A la demande de Thierry Breton, une poignée d’opérateurs télécoms européens fournira à la Commission européenne les données de géolocalisation de leurs clients, utilisées à des fins de cartographie des déplacements de la population. Des données agrégées, anonymisées et détruites lorsque la crise sera derrière nous, tels sont les garde-fous prévus.
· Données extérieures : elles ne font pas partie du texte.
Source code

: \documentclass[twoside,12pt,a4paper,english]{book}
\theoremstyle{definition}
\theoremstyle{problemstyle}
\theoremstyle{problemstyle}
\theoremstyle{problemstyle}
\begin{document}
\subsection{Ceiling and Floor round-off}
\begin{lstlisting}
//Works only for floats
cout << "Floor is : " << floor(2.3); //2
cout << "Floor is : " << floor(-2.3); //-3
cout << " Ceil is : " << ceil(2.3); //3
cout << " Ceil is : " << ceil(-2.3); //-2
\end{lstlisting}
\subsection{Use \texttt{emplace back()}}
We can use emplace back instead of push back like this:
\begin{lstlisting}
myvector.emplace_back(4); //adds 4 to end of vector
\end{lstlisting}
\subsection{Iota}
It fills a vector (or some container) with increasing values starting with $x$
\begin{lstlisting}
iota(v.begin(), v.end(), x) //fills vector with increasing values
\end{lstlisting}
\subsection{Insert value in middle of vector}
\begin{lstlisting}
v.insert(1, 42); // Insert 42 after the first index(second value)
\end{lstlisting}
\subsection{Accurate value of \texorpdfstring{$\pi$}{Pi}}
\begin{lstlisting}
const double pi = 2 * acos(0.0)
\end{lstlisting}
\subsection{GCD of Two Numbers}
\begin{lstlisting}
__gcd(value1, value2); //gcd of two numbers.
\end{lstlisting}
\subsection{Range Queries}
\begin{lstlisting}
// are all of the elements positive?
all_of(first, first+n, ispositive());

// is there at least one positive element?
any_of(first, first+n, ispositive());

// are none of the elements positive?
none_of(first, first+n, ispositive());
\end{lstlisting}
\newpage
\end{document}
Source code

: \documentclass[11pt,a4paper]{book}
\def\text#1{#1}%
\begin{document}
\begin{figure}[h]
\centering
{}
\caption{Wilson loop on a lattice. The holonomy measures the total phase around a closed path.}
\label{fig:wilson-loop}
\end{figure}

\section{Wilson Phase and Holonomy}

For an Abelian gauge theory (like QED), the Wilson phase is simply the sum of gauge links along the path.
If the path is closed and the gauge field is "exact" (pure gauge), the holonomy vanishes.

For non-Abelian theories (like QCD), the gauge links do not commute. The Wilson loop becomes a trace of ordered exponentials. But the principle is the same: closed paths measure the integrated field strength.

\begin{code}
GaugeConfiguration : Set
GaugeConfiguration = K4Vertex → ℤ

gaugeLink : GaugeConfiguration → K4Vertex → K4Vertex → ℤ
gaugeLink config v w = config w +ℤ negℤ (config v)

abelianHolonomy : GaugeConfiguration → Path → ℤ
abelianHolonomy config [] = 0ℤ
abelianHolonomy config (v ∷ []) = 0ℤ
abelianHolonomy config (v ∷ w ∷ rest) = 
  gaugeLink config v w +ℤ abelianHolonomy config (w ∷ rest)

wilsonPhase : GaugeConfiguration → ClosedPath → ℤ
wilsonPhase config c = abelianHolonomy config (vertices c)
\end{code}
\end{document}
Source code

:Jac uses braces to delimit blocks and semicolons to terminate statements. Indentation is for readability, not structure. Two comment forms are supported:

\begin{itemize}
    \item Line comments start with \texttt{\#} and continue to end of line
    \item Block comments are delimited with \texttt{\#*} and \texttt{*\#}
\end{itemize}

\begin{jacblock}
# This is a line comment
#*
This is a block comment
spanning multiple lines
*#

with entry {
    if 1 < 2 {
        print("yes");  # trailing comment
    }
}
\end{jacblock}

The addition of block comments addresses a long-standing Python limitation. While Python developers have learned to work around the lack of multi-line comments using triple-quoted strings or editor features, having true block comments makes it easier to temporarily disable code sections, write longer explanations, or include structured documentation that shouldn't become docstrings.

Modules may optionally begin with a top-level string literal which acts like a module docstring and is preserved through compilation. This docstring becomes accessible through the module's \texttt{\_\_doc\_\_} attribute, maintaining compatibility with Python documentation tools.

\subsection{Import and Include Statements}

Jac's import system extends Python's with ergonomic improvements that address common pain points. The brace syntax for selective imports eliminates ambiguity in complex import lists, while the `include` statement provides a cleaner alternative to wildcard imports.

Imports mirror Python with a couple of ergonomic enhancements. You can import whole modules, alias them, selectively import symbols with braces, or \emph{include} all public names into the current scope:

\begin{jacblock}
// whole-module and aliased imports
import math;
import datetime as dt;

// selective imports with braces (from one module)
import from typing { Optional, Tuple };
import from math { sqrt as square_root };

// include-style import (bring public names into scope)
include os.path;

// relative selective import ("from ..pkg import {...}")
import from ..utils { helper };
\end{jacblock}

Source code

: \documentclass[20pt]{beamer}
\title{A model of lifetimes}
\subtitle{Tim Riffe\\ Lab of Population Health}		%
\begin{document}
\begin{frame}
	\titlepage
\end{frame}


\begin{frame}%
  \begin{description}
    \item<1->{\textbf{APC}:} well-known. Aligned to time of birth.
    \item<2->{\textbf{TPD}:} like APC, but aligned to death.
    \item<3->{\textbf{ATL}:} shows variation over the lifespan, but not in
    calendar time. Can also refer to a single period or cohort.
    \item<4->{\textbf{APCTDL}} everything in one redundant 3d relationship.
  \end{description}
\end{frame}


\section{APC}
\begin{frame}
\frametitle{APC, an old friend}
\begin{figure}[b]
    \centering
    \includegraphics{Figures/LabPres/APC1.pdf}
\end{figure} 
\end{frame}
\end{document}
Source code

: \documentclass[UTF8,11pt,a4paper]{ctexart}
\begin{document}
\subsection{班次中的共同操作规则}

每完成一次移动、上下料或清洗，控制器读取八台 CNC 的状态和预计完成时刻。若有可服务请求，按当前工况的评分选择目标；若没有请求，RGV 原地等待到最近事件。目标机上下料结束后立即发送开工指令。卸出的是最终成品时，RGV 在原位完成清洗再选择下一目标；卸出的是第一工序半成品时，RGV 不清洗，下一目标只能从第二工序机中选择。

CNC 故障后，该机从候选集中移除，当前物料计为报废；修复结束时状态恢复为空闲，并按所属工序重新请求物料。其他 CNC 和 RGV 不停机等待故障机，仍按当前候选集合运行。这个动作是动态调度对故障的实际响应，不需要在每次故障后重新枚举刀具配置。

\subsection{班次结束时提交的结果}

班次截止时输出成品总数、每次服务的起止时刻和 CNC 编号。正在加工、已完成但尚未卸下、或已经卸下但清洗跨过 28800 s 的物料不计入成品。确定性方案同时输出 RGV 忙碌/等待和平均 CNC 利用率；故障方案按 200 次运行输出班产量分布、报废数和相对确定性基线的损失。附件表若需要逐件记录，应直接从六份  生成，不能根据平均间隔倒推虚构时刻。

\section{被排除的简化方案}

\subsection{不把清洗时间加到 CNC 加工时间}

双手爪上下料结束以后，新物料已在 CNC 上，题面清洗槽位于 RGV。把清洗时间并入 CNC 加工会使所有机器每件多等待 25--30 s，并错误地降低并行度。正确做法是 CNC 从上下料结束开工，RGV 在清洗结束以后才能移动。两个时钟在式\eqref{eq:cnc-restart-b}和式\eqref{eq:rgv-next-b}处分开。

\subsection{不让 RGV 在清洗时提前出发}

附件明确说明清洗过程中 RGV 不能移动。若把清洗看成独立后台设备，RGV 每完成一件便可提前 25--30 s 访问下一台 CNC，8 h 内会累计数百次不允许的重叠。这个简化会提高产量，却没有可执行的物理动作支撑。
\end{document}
Quand bien même, en France, aucune mesure spécifique n’a été prise pour le moment par les autorités quant à utiliser les données de géolocalisation des opérateurs télécoms, l’Union européenne a de son côté lancé les grandes manoeuvres. Thierry Breton s’est adressé directement à la GSMA, l’association qui réunit plusieurs centaines d’opérateurs, et s’est entretenu cette semaine avec plusieurs telcos européens. La Commission européenne a en effet pour projet d’utiliser les données de géolocalisation des mobiles des clients de ces derniers afin de cartographier les déplacements des populations à des fins de coordination de la réponse à la crise sanitaire en cours.
Le projet s’appuie sur un opérateur par pays, généralement le leader du marché. Orange en France, Vodafone outre-Manche, Deutsche Telekom outre-Rhin, Telefonica en Espagne, Telecom Italia en Italie ou encore A1 Telekom en Autriche ont donné leur accord. Sur Europe 1, Stéphane Richard a confirmé l’information, profitant de l’occasion pour assurer que cette utilisation des données de l’opérateur ne sera pas intrusive et qu’il n’est pas question de pister des déplacements individuels.
Pas de flicage
En effet, l’European Data Privacy Supervisor, le Polonais Wojciech Wiewiórowski, consulté sur la question par le cabinet de Thierry Breton, a donné son feu vert. Le juriste estime en effet que le projet présente les garde-fous nécessaires à assurer la confidentialité et le respect de la vie privée des citoyens européens. Il se dit ainsi satisfait de l’anonymisation et de l’agrégation des données, tout en rappelant « qu’une anonymisation efficace nécessite plus que la simple suppression d'identifiants évidents tels que les numéros de téléphone et les numéros IMEI ».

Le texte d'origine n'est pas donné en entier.